A na trasie głównie tunele i bezkolizyjne skrzyżowania, tunel tramwajowy pomiędzy Sanktuariami z przystankiem podziemnym.
Teraz trwają prace porządkowe i wykończeniowe. Zazieleniają się tereny należące do Sanktuariów, sadzone są setki drzew, wykańczane ścieżki rowerowe, które w niektórych miejscach będą mieć bardzo ostre podjazdy. Porządkowany jest też teren budowy, trwa sprzątanie i montaż barier i ekranów. Wszystkie prace zbliżają się do końca.

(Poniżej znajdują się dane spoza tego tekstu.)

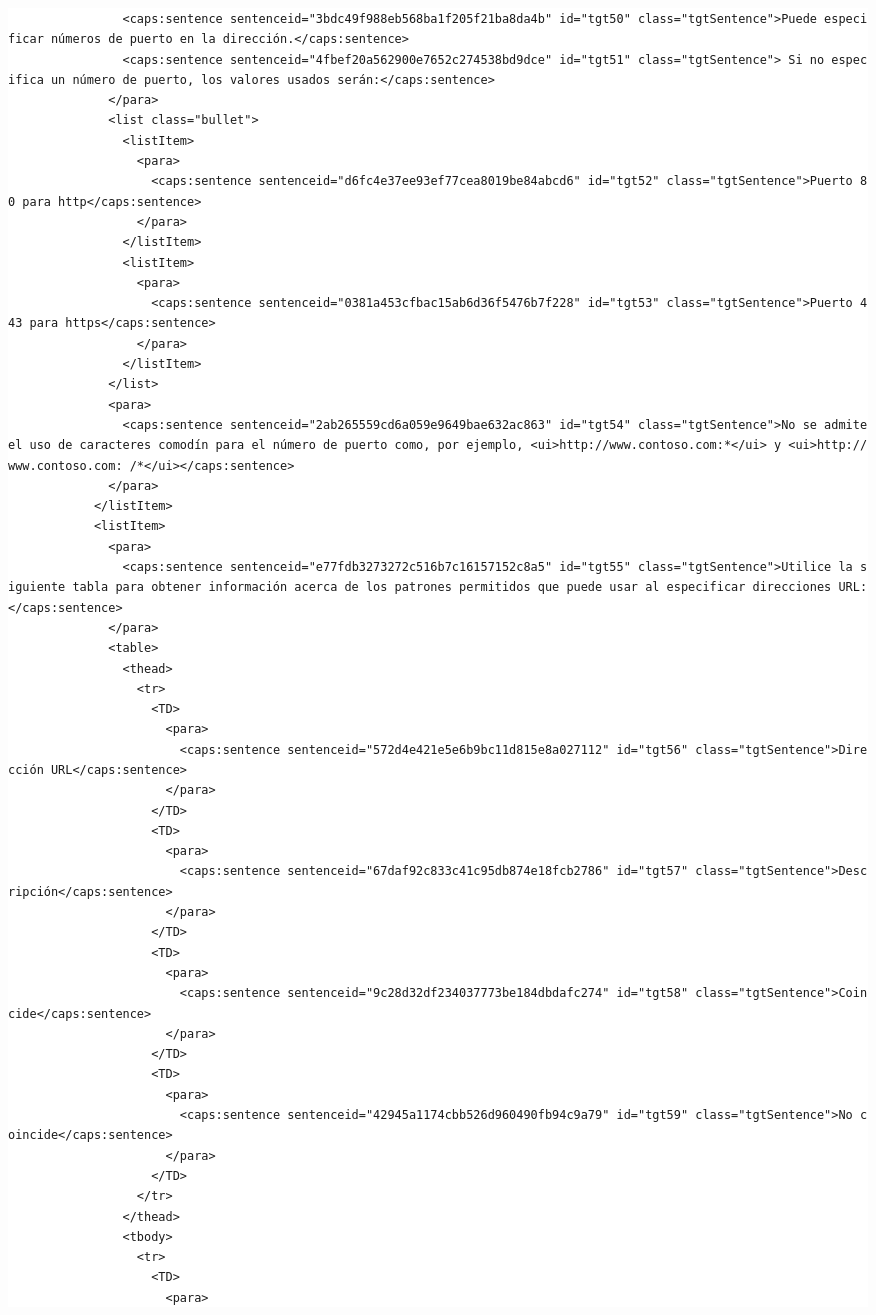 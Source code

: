                     <caps:sentence sentenceid="3bdc49f988eb568ba1f205f21ba8da4b" id="tgt50" class="tgtSentence">Puede especificar números de puerto en la dirección.</caps:sentence>
                    <caps:sentence sentenceid="4fbef20a562900e7652c274538bd9dce" id="tgt51" class="tgtSentence"> Si no especifica un número de puerto, los valores usados serán:</caps:sentence>
                  </para>
                  <list class="bullet">
                    <listItem>
                      <para>
                        <caps:sentence sentenceid="d6fc4e37ee93ef77cea8019be84abcd6" id="tgt52" class="tgtSentence">Puerto 80 para http</caps:sentence>
                      </para>
                    </listItem>
                    <listItem>
                      <para>
                        <caps:sentence sentenceid="0381a453cfbac15ab6d36f5476b7f228" id="tgt53" class="tgtSentence">Puerto 443 para https</caps:sentence>
                      </para>
                    </listItem>
                  </list>
                  <para>
                    <caps:sentence sentenceid="2ab265559cd6a059e9649bae632ac863" id="tgt54" class="tgtSentence">No se admite el uso de caracteres comodín para el número de puerto como, por ejemplo, <ui>http://www.contoso.com:*</ui> y <ui>http://www.contoso.com: /*</ui></caps:sentence>
                  </para>
                </listItem>
                <listItem>
                  <para>
                    <caps:sentence sentenceid="e77fdb3273272c516b7c16157152c8a5" id="tgt55" class="tgtSentence">Utilice la siguiente tabla para obtener información acerca de los patrones permitidos que puede usar al especificar direcciones URL:</caps:sentence>
                  </para>
                  <table>
                    <thead>
                      <tr>
                        <TD>
                          <para>
                            <caps:sentence sentenceid="572d4e421e5e6b9bc11d815e8a027112" id="tgt56" class="tgtSentence">Dirección URL</caps:sentence>
                          </para>
                        </TD>
                        <TD>
                          <para>
                            <caps:sentence sentenceid="67daf92c833c41c95db874e18fcb2786" id="tgt57" class="tgtSentence">Descripción</caps:sentence>
                          </para>
                        </TD>
                        <TD>
                          <para>
                            <caps:sentence sentenceid="9c28d32df234037773be184dbdafc274" id="tgt58" class="tgtSentence">Coincide</caps:sentence>
                          </para>
                        </TD>
                        <TD>
                          <para>
                            <caps:sentence sentenceid="42945a1174cbb526d960490fb94c9a79" id="tgt59" class="tgtSentence">No coincide</caps:sentence>
                          </para>
                        </TD>
                      </tr>
                    </thead>
                    <tbody>
                      <tr>
                        <TD>
                          <para>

Zapewne najciekawszym fragmentem trasy jest odcinek pomiędzy ul. Zakopiańską a Kobierzyńską. Większość jezdni poprowadzona jest tu w tunelu, nad nim powstają ogródki, boiska i place zabaw. Trasa Łagiewnicka kończy się… zasypanym odcinkiem tunelu, który w przyszłości będzie początkowym odcinkiem Trasy Tynieckiej.